Entries supplied >>

____

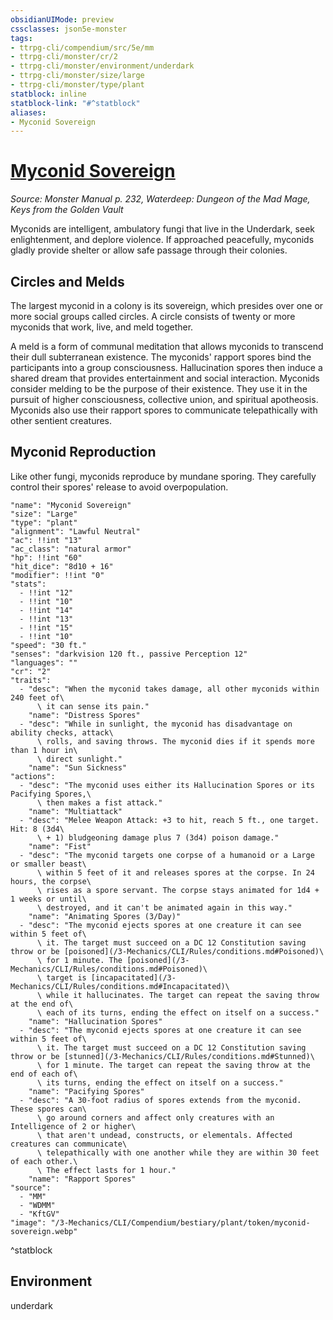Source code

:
 ```yaml
---
obsidianUIMode: preview
cssclasses: json5e-monster
tags:
- ttrpg-cli/compendium/src/5e/mm
- ttrpg-cli/monster/cr/2
- ttrpg-cli/monster/environment/underdark
- ttrpg-cli/monster/size/large
- ttrpg-cli/monster/type/plant
statblock: inline
statblock-link: "#^statblock"
aliases:
- Myconid Sovereign
---
```

# [Myconid Sovereign](3-Mechanics\CLI\Compendium\bestiary\plant/myconid-sovereign.md)
*Source: Monster Manual p. 232, Waterdeep: Dungeon of the Mad Mage, Keys from the Golden Vault*  

Myconids are intelligent, ambulatory fungi that live in the Underdark, seek enlightenment, and deplore violence. If approached peacefully, myconids gladly provide shelter or allow safe passage through their colonies.

## Circles and Melds

The largest myconid in a colony is its sovereign, which presides over one or more social groups called circles. A circle consists of twenty or more myconids that work, live, and meld together.

A meld is a form of communal meditation that allows myconids to transcend their dull subterranean existence. The myconids' rapport spores bind the participants into a group consciousness. Hallucination spores then induce a shared dream that provides entertainment and social interaction. Myconids consider melding to be the purpose of their existence. They use it in the pursuit of higher consciousness, collective union, and spiritual apotheosis. Myconids also use their rapport spores to communicate telepathically with other sentient creatures.

## Myconid Reproduction

Like other fungi, myconids reproduce by mundane sporing. They carefully control their spores' release to avoid overpopulation.

```statblock
"name": "Myconid Sovereign"
"size": "Large"
"type": "plant"
"alignment": "Lawful Neutral"
"ac": !!int "13"
"ac_class": "natural armor"
"hp": !!int "60"
"hit_dice": "8d10 + 16"
"modifier": !!int "0"
"stats":
  - !!int "12"
  - !!int "10"
  - !!int "14"
  - !!int "13"
  - !!int "15"
  - !!int "10"
"speed": "30 ft."
"senses": "darkvision 120 ft., passive Perception 12"
"languages": ""
"cr": "2"
"traits":
  - "desc": "When the myconid takes damage, all other myconids within 240 feet of\
      \ it can sense its pain."
    "name": "Distress Spores"
  - "desc": "While in sunlight, the myconid has disadvantage on ability checks, attack\
      \ rolls, and saving throws. The myconid dies if it spends more than 1 hour in\
      \ direct sunlight."
    "name": "Sun Sickness"
"actions":
  - "desc": "The myconid uses either its Hallucination Spores or its Pacifying Spores,\
      \ then makes a fist attack."
    "name": "Multiattack"
  - "desc": "Melee Weapon Attack: +3 to hit, reach 5 ft., one target. Hit: 8 (3d4\
      \ + 1) bludgeoning damage plus 7 (3d4) poison damage."
    "name": "Fist"
  - "desc": "The myconid targets one corpse of a humanoid or a Large or smaller beast\
      \ within 5 feet of it and releases spores at the corpse. In 24 hours, the corpse\
      \ rises as a spore servant. The corpse stays animated for 1d4 + 1 weeks or until\
      \ destroyed, and it can't be animated again in this way."
    "name": "Animating Spores (3/Day)"
  - "desc": "The myconid ejects spores at one creature it can see within 5 feet of\
      \ it. The target must succeed on a DC 12 Constitution saving throw or be [poisoned](/3-Mechanics/CLI/Rules/conditions.md#Poisoned)\
      \ for 1 minute. The [poisoned](/3-Mechanics/CLI/Rules/conditions.md#Poisoned)\
      \ target is [incapacitated](/3-Mechanics/CLI/Rules/conditions.md#Incapacitated)\
      \ while it hallucinates. The target can repeat the saving throw at the end of\
      \ each of its turns, ending the effect on itself on a success."
    "name": "Hallucination Spores"
  - "desc": "The myconid ejects spores at one creature it can see within 5 feet of\
      \ it. The target must succeed on a DC 12 Constitution saving throw or be [stunned](/3-Mechanics/CLI/Rules/conditions.md#Stunned)\
      \ for 1 minute. The target can repeat the saving throw at the end of each of\
      \ its turns, ending the effect on itself on a success."
    "name": "Pacifying Spores"
  - "desc": "A 30-foot radius of spores extends from the myconid. These spores can\
      \ go around corners and affect only creatures with an Intelligence of 2 or higher\
      \ that aren't undead, constructs, or elementals. Affected creatures can communicate\
      \ telepathically with one another while they are within 30 feet of each other.\
      \ The effect lasts for 1 hour."
    "name": "Rapport Spores"
"source":
  - "MM"
  - "WDMM"
  - "KftGV"
"image": "/3-Mechanics/CLI/Compendium/bestiary/plant/token/myconid-sovereign.webp"
```
^statblock

## Environment

underdark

____

Assignment >>
All entries above, minus the pictures, should be repeated exactly.

The completed task >>
Source code

:
 ```yaml
---
obsidianUIMode: preview
cssclasses: json5e-monster
tags:
- ttrpg-cli/compendium/src/5e/mm
- ttrpg-cli/monster/cr/2
- ttrpg-cli/monster/environment/underdark
- ttrpg-cli/monster/size/large
- ttrpg-cli/monster/type/plant
statblock: inline
statblock-link: "#^statblock"
aliases:
- Myconid Sovereign
---
```

# [Myconid Sovereign](3-Mechanics\CLI\Compendium\bestiary\plant/myconid-sovereign.md)
*Source: Monster Manual p. 232, Waterdeep: Dungeon of the Mad Mage, Keys from the Golden Vault*  

Myconids are intelligent, ambulatory fungi that live in the Underdark, seek enlightenment, and deplore violence. If approached peacefully, myconids gladly provide shelter or allow safe passage through their colonies.

## Circles and Melds

The largest myconid in a colony is its sovereign, which presides over one or more social groups called circles. A circle consists of twenty or more myconids that work, live, and meld together.

A meld is a form of communal meditation that allows myconids to transcend their dull subterranean existence. The myconids' rapport spores bind the participants into a group consciousness. Hallucination spores then induce a shared dream that provides entertainment and social interaction. Myconids consider melding to be the purpose of their existence. They use it in the pursuit of higher consciousness, collective union, and spiritual apotheosis. Myconids also use their rapport spores to communicate telepathically with other sentient creatures.

## Myconid Reproduction

Like other fungi, myconids reproduce by mundane sporing. They carefully control their spores' release to avoid overpopulation.

```statblock
"name": "Myconid Sovereign"
"size": "Large"
"type": "plant"
"alignment": "Lawful Neutral"
"ac": !!int "13"
"ac_class": "natural armor"
"hp": !!int "60"
"hit_dice": "8d10 + 16"
"modifier": !!int "0"
"stats":
  - !!int "12"
  - !!int "10"
  - !!int "14"
  - !!int "13"
  - !!int "15"
  - !!int "10"
"speed": "30 ft."
"senses": "darkvision 120 ft., passive Perception 12"
"languages": ""
"cr": "2"
"traits":
  - "desc": "When the myconid takes damage, all other myconids within 240 feet of\
      \ it can sense its pain."
    "name": "Distress Spores"
  - "desc": "While in sunlight, the myconid has disadvantage on ability checks, attack\
      \ rolls, and saving throws. The myconid dies if it spends more than 1 hour in\
      \ direct sunlight."
    "name": "Sun Sickness"
"actions":
  - "desc": "The myconid uses either its Hallucination Spores or its Pacifying Spores,\
      \ then makes a fist attack."
    "name": "Multiattack"
  - "desc": "Melee Weapon Attack: +3 to hit, reach 5 ft., one target. Hit: 8 (3d4\
      \ + 1) bludgeoning damage plus 7 (3d4) poison damage."
    "name": "Fist"
  - "desc": "The myconid targets one corpse of a humanoid or a Large or smaller beast\
      \ within 5 feet of it and releases spores at the corpse. In 24 hours, the corpse\
      \ rises as a spore servant. The corpse stays animated for 1d4 + 1 weeks or until\
      \ destroyed, and it can't be animated again in this way."
    "name": "Animating Spores (3/Day)"
  - "desc": "The myconid ejects spores at one creature it can see within 5 feet of\
      \ it. The target must succeed on a DC 12 Constitution saving throw or be [poisoned](/3-Mechanics/CLI/Rules/conditions.md#Poisoned)\
      \ for 1 minute. The [poisoned](/3-Mechanics/CLI/Rules/conditions.md#Poisoned)\
      \ target is [incapacitated](/3-Mechanics/CLI/Rules/conditions.md#Incapacitated)\
      \ while it hallucinates. The target can repeat the saving throw at the end of\
      \ each of its turns, ending the effect on itself on a success."
    "name": "Hallucination Spores"
  - "desc": "The myconid ejects spores at one creature it can see within 5 feet of\
      \ it. The target must succeed on a DC 12 Constitution saving throw or be [stunned](/3-Mechanics/CLI/Rules/conditions.md#Stunned)\
      \ for 1 minute. The target can repeat the saving throw at the end of each of\
      \ its turns, ending the effect on itself on a success."
    "name": "Pacifying Spores"
  - "desc": "A 30-foot radius of spores extends from the myconid. These spores can\
      \ go around corners and affect only creatures with an Intelligence of 2 or higher\
      \ that aren't undead, constructs, or elementals. Affected creatures can communicate\
      \ telepathically with one another while they are within 30 feet of each other.\
      \ The effect lasts for 1 hour."
    "name": "Rapport Spores"
"source":
  - "MM"
  - "WDMM"
  - "KftGV"
"image": "/3-Mechanics/CLI/Compendium/bestiary/plant/token/myconid-sovereign.webp"
```
^statblock

## Environment

underdark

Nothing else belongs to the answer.